Nero kierował się traktem w kierunku Vigo. Na drogach i w miastach zawsze znajdowały się miejsca, gdzie kiedyś wydarzyły się ludzkie tragedie i osłabiły zasłonę, umożliwiając przejście. Pomału zaczął zapadać zmierzch. Nocny wędrowiec czuł narastającą ekscytację na myśl o powrocie do twierdzy. Uśmiechnął się szerzej i jeszcze bardziej wydłużył krok.
Stopniowo zaczął zdejmować bariery, szukając miejsca, gdzie będzie mógł przeniknąć na drugą stronę. Przez jakiś czas nie odbierał żadnych wrażeń. W pewnym momencie krajobraz zaczął się zmieniać, a droga skręciła w niewielki wąwóz. Miejsce wydawało się idealne na zasadzkę. Teren był nierówny, a droga wiła się, zakrywając potencjalną scenę zbrodni przed oczami świadków. Tak jak Nero się tego spodziewał, po chwili zaczął wyczuwać czyjś ból i przerażenie.
Stary rolnik próbuje przytrzymać własne jelita, wypływające z głębokiej rany na brzuchu. Pełen bólu i przerażenia patrzy, jak rabusie rozkradają jego wóz.

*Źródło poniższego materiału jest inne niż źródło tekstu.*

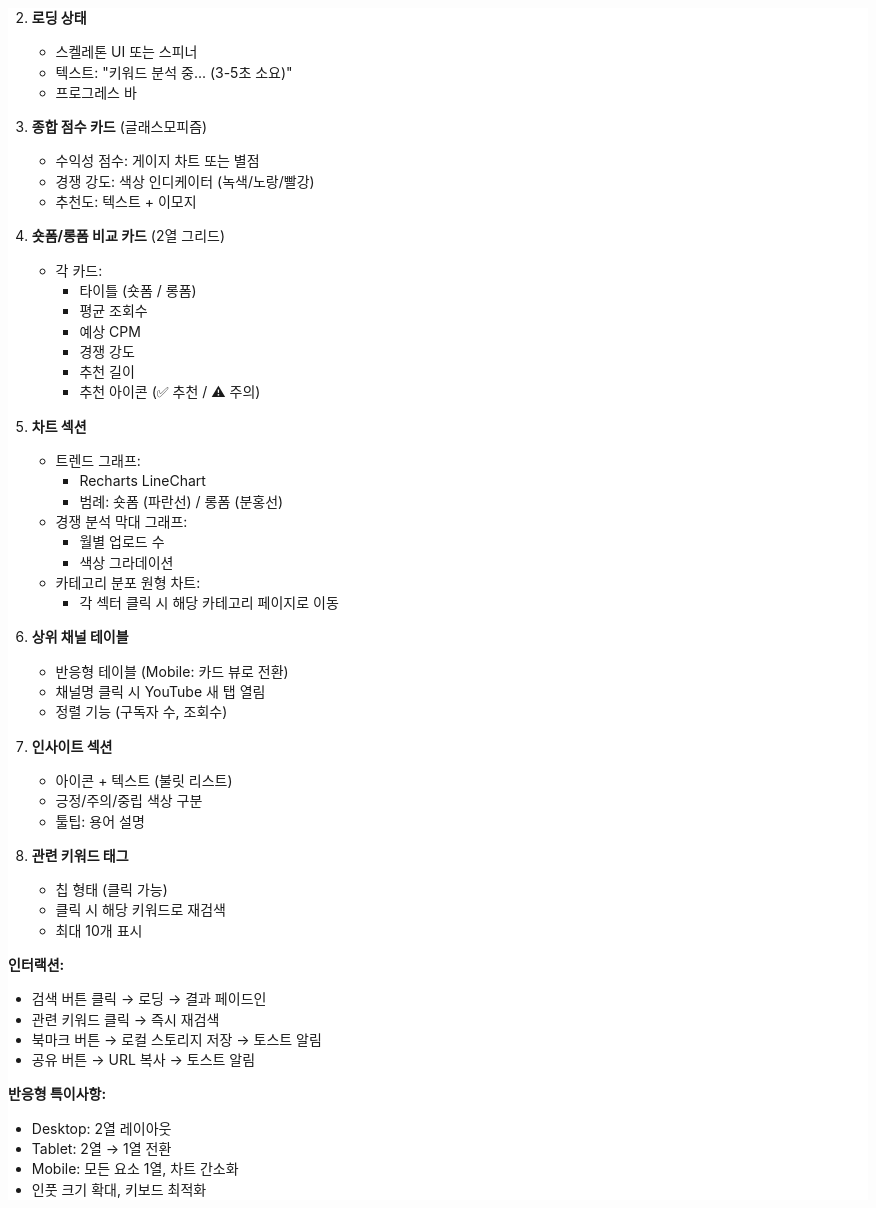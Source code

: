 2. **로딩 상태**
   - 스켈레톤 UI 또는 스피너
   - 텍스트: "키워드 분석 중... (3-5초 소요)"
   - 프로그레스 바

3. **종합 점수 카드** (글래스모피즘)
   - 수익성 점수: 게이지 차트 또는 별점
   - 경쟁 강도: 색상 인디케이터 (녹색/노랑/빨강)
   - 추천도: 텍스트 + 이모지

4. **숏폼/롱폼 비교 카드** (2열 그리드)
   - 각 카드:
     - 타이틀 (숏폼 / 롱폼)
     - 평균 조회수
     - 예상 CPM
     - 경쟁 강도
     - 추천 길이
     - 추천 아이콘 (✅ 추천 / ⚠️ 주의)

5. **차트 섹션**
   - 트렌드 그래프: 
     - Recharts LineChart
     - 범례: 숏폼 (파란선) / 롱폼 (분홍선)
   - 경쟁 분석 막대 그래프:
     - 월별 업로드 수
     - 색상 그라데이션
   - 카테고리 분포 원형 차트:
     - 각 섹터 클릭 시 해당 카테고리 페이지로 이동

6. **상위 채널 테이블**
   - 반응형 테이블 (Mobile: 카드 뷰로 전환)
   - 채널명 클릭 시 YouTube 새 탭 열림
   - 정렬 기능 (구독자 수, 조회수)

7. **인사이트 섹션**
   - 아이콘 + 텍스트 (불릿 리스트)
   - 긍정/주의/중립 색상 구분
   - 툴팁: 용어 설명

8. **관련 키워드 태그**
   - 칩 형태 (클릭 가능)
   - 클릭 시 해당 키워드로 재검색
   - 최대 10개 표시

**인터랙션:**
- 검색 버튼 클릭 → 로딩 → 결과 페이드인
- 관련 키워드 클릭 → 즉시 재검색
- 북마크 버튼 → 로컬 스토리지 저장 → 토스트 알림
- 공유 버튼 → URL 복사 → 토스트 알림

**반응형 특이사항:**
- Desktop: 2열 레이아웃
- Tablet: 2열 → 1열 전환
- Mobile: 모든 요소 1열, 차트 간소화
- 인풋 크기 확대, 키보드 최적화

– Proszę, nie! Bez tego nie przeżyjemy zimy. Mam małe dzieci, żona niedomaga – jęczy nieświadom jeszcze tego, że sam nie dożyje wieczoru.
Nero znalazł się na Pustkowiu – miejscu, które istniało poza czasem i przestrzenią. Ludzkie umysły nie potrafiły funkcjonować w takiej rzeczywistości, więc nadawały mu pozory tego, co znały. Każdy widział pustkę w inny sposób. Dla niego była to zamglona, lodowa równina, choć nie odczuwał na niej zimna, ani wilgoci. Ruszył przed siebie zdecydowanym krokiem.
W końcu cisza i spokój. Żadnych ludzi, żadnych emocji.
Czuł, jak z każdą chwilą opuszcza go napięcie. Jakby wrócił tam, gdzie przynależał. Pustkowie nie było jednak bezpieczną przystanią. Nie było niczyim domem, ani tym bardziej schronieniem. Po chwili, która nie była chwilą, w miejscu, które nie było miejscem, nocny wędrowiec poczuł echa nienawiści, strachu i rozpaczy. Zauważył w oddali poruszenie mroku – w jego stronę sunął upiór.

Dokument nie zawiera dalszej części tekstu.